Социальные движения и их влияние на характер социально-экономических отношений

Социальные движения и их влияние на характер социально-экономических отношений

С самого начала Национальной революции ее неотъемлемой составляющей выступала социальная борьба поспольства (крестьян и мещан). А. Кисель уже в конце мая 1648 г. отметил, что оно «подвергает огню и мечу одно лишь шляхетское сословие»[116]. В течение июня-июля в борьбе приняли участие крестьяне и мещане большей части Украины, и она переросла в настоящую Крестьянскую войну. Об этом свидетельствовали следующие события и процессы:

восстание охватило юг Волынского, Брацлавское, Киевское, Черниговское и Подольское воеводства;

массовость участия (сотни тысяч) крестьян и мещан к борьбе против существующих общественных отношений. Но убеждению А. Киселя, «все хлопство втянулось в эту войну…»[117];

поразительное разнообразие форм борьбы: от самых пассивных до самых активных (непослушание, отказы исполнять повинности и уплачивать налоги, бегства, нападения на шляхту, разгромы имений и др.);

формирование собственных войсковых отрядов (сотни, полки) и соединений (армия наказного гетмана М. Кривоноса);

стремление восставших ликвидировать фольварково-барщинную систему хозяйства и господство шляхты, приобрести личную свободу, право собственности на землю;

желая порвать с подневольным положением, крестьянство, по признанию С. Мужиловского, «в казацтво все обернулося, так по сюй стороне, как и на туй Днепра»[118]. В сознании крестьянина прочно утвердилось стереотипное представление о казаке как о человеке, свободном от каких-либо обязательств перед барином и государством, но пользовавшемся особыми иммунными правами (личная свобода, право на владение землей, своя юрисдикция и т. п.);

антиправительственная и антигосударственная направленность действий восставшего поспольства, которое старалось уничтожить существующие речьпосполитские управленческие структуры.

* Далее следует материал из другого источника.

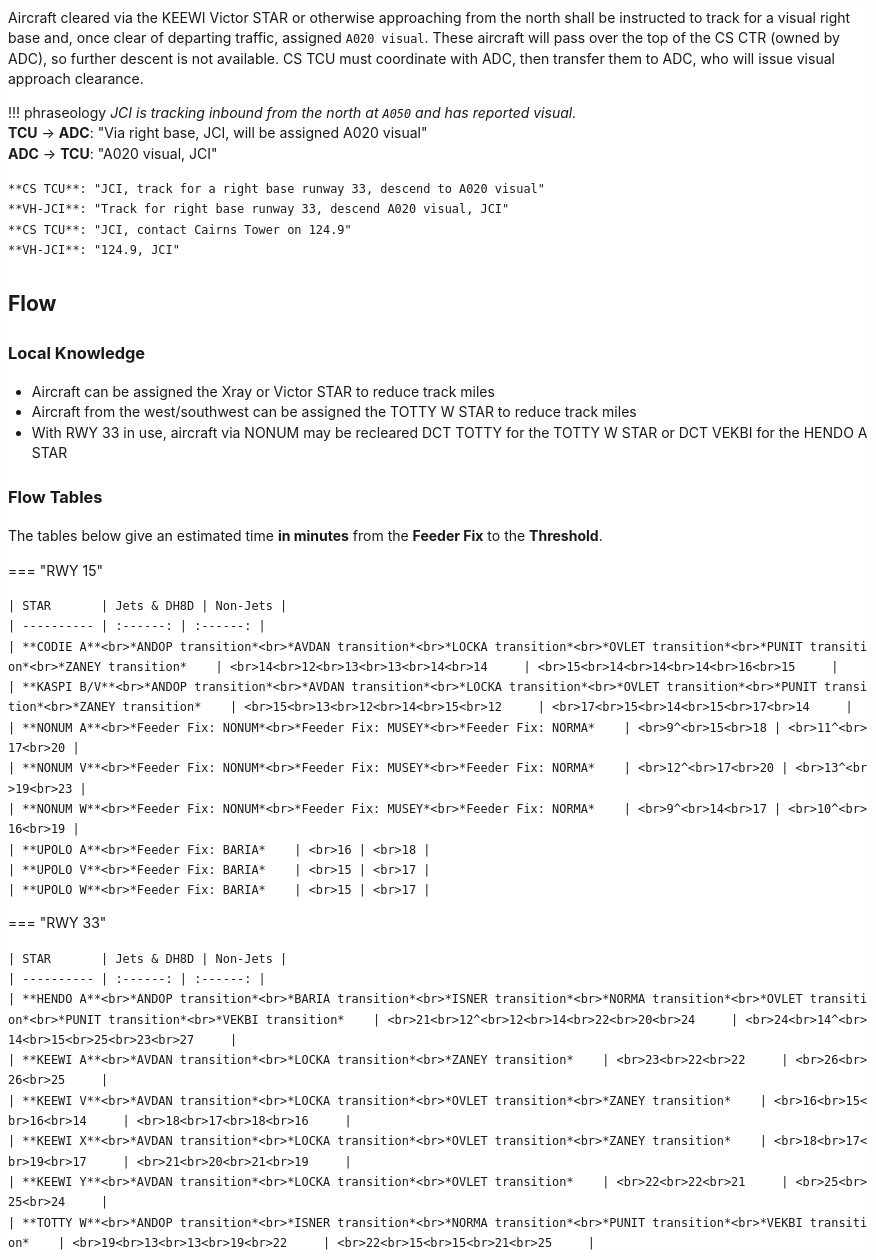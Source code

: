 Aircraft cleared via the KEEWI Victor STAR or otherwise approaching from the north shall be instructed to track for a visual right base and, once clear of departing traffic, assigned `A020 visual`. These aircraft will pass over the top of the CS CTR (owned by ADC), so further descent is not available. CS TCU must coordinate with ADC, then transfer them to ADC, who will issue visual approach clearance.

!!! phraseology
    *JCI is tracking inbound from the north at `A050` and has reported visual.*  
    <span class="hotline">**TCU** -> **ADC**</span>: "Via right base, JCI, will be assigned A020 visual"  
    <span class="hotline">**ADC** -> **TCU**</span>: "A020 visual, JCI" 

    **CS TCU**: "JCI, track for a right base runway 33, descend to A020 visual"  
    **VH-JCI**: "Track for right base runway 33, descend A020 visual, JCI"  
    **CS TCU**: "JCI, contact Cairns Tower on 124.9"  
    **VH-JCI**: "124.9, JCI"

## Flow
### Local Knowledge
- Aircraft can be assigned the Xray or Victor STAR to reduce track miles
- Aircraft from the west/southwest can be assigned the TOTTY W STAR to reduce track miles
- With RWY 33 in use, aircraft via NONUM may be recleared DCT TOTTY for the TOTTY W STAR or DCT VEKBI for the HENDO A STAR


### Flow Tables
The tables below give an estimated time **in minutes** from the **Feeder Fix** to the **Threshold**.

=== "RWY 15"

    | STAR       | Jets & DH8D | Non-Jets |
    | ---------- | :------: | :------: |
    | **CODIE A**<br>*ANDOP transition*<br>*AVDAN transition*<br>*LOCKA transition*<br>*OVLET transition*<br>*PUNIT transition*<br>*ZANEY transition*    | <br>14<br>12<br>13<br>13<br>14<br>14     | <br>15<br>14<br>14<br>14<br>16<br>15     |
    | **KASPI B/V**<br>*ANDOP transition*<br>*AVDAN transition*<br>*LOCKA transition*<br>*OVLET transition*<br>*PUNIT transition*<br>*ZANEY transition*    | <br>15<br>13<br>12<br>14<br>15<br>12     | <br>17<br>15<br>14<br>15<br>17<br>14     |
    | **NONUM A**<br>*Feeder Fix: NONUM*<br>*Feeder Fix: MUSEY*<br>*Feeder Fix: NORMA*    | <br>9^<br>15<br>18 | <br>11^<br>17<br>20 |
    | **NONUM V**<br>*Feeder Fix: NONUM*<br>*Feeder Fix: MUSEY*<br>*Feeder Fix: NORMA*    | <br>12^<br>17<br>20 | <br>13^<br>19<br>23 |
    | **NONUM W**<br>*Feeder Fix: NONUM*<br>*Feeder Fix: MUSEY*<br>*Feeder Fix: NORMA*    | <br>9^<br>14<br>17 | <br>10^<br>16<br>19 |
    | **UPOLO A**<br>*Feeder Fix: BARIA*    | <br>16 | <br>18 |
    | **UPOLO V**<br>*Feeder Fix: BARIA*    | <br>15 | <br>17 |
    | **UPOLO W**<br>*Feeder Fix: BARIA*    | <br>15 | <br>17 |

=== "RWY 33"

    | STAR       | Jets & DH8D | Non-Jets |
    | ---------- | :------: | :------: |
    | **HENDO A**<br>*ANDOP transition*<br>*BARIA transition*<br>*ISNER transition*<br>*NORMA transition*<br>*OVLET transition*<br>*PUNIT transition*<br>*VEKBI transition*    | <br>21<br>12^<br>12<br>14<br>22<br>20<br>24     | <br>24<br>14^<br>14<br>15<br>25<br>23<br>27     |
    | **KEEWI A**<br>*AVDAN transition*<br>*LOCKA transition*<br>*ZANEY transition*    | <br>23<br>22<br>22     | <br>26<br>26<br>25     |
    | **KEEWI V**<br>*AVDAN transition*<br>*LOCKA transition*<br>*OVLET transition*<br>*ZANEY transition*    | <br>16<br>15<br>16<br>14     | <br>18<br>17<br>18<br>16     |
    | **KEEWI X**<br>*AVDAN transition*<br>*LOCKA transition*<br>*OVLET transition*<br>*ZANEY transition*    | <br>18<br>17<br>19<br>17     | <br>21<br>20<br>21<br>19     |
    | **KEEWI Y**<br>*AVDAN transition*<br>*LOCKA transition*<br>*OVLET transition*    | <br>22<br>22<br>21     | <br>25<br>25<br>24     |
    | **TOTTY W**<br>*ANDOP transition*<br>*ISNER transition*<br>*NORMA transition*<br>*PUNIT transition*<br>*VEKBI transition*    | <br>19<br>13<br>13<br>19<br>22     | <br>22<br>15<br>15<br>21<br>25     |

В Крестьянской войне можно выделить несколько периодов:

Первый — март-июнь 1648 г. — характеризовался процессом перерастания социального движения в Крестьянскую войну. Важную роль в нем сыграли действия разосланных гетманом казацких отрядов.

Второй — август-ноябрь 1649 г. — кульминация Крестьянской войны, когда в ее водоворот втянулось поспольство всех без исключения украинских земель. Следует отметить, что именно его активность сыграла чрезвычайно важную роль в крахе польского господства и ликвидации существующей системы средневековых общественных отношений.

Третий — декабрь 1648-август 1649 г. — отличался ожесточенной борьбой поспольства за сохранение социально-экономических завоеваний. В западноукраинских землях она завершилась поражением, и здесь началась реставрация дореволюционных порядков. На территории казацкой Украины (Брацлавское, Киевское, Черниговское воеводства, юго-восточная часть Волынского и восточная Подольского воеводств) крестьяне и мещане отстояли свои интересы.

Четвертый — сентябрь 1649 — июнь 1652 г. — ознаменовался двумя диаметрально противоположными процессами: окончательным поражением сопротивления поспольства в западноукраинских землях и его победой в казацкой Украине. После успеха под Батогом правительство Богдана Хмельницкого де-факто признало главнейшие социально-экономические плоды социальной борьбы крестьян и мещан. Вместе с тем они не нашли правового обоснования в соответственных юридических актах, вследствие чего продолжало сохраняться функционирование предыдущего законодательства. Это создавало благоприятные условия для восстановления в будущем дореволюционной системы социально-экономических отношений.

Крестьянская война имела следующие особенности:

она вспыхнула в условиях развития революции, поэтому органически соединялась с национально-освободительной и религиозной борьбой. Как отмечал весной 1649 г. А. Кисель, «нет надежды на мир, ибо все те, кто вырвался с подданства папам и получили казацкий титул, мира не хотят, усматривая в нем свое возвращение к подданству, а их имеется в десять раз больше нежели Войска Запорожского»[119];

в период наивысшего подъема имела всеукраинский характер;

происходила в самых разнообразных формах, которые часто соединялись, накладывались и переплетались между собой;

острие борьбы направлялось не только против польских и украинских магнатов и средних шляхтичей, арендаторов-евреев, старост и урядников, но и против внутренней политики украинского правительства, когда оно пыталось восстановить дореволюционную модель социально-экономических отношений;

основным генератором социальной активности поспольства выступала не утопическая мечта установления справедливого «царства Божьего», а земной, реальный идеал достижения казацкого статуса;

крестьянская война успешно завершилась на территории Украинского государства и потерпела поражение в остальных украинских землях;

имела немало общего с крестьянскими войнами XVI–XVIII вв. в иных европейских государствах.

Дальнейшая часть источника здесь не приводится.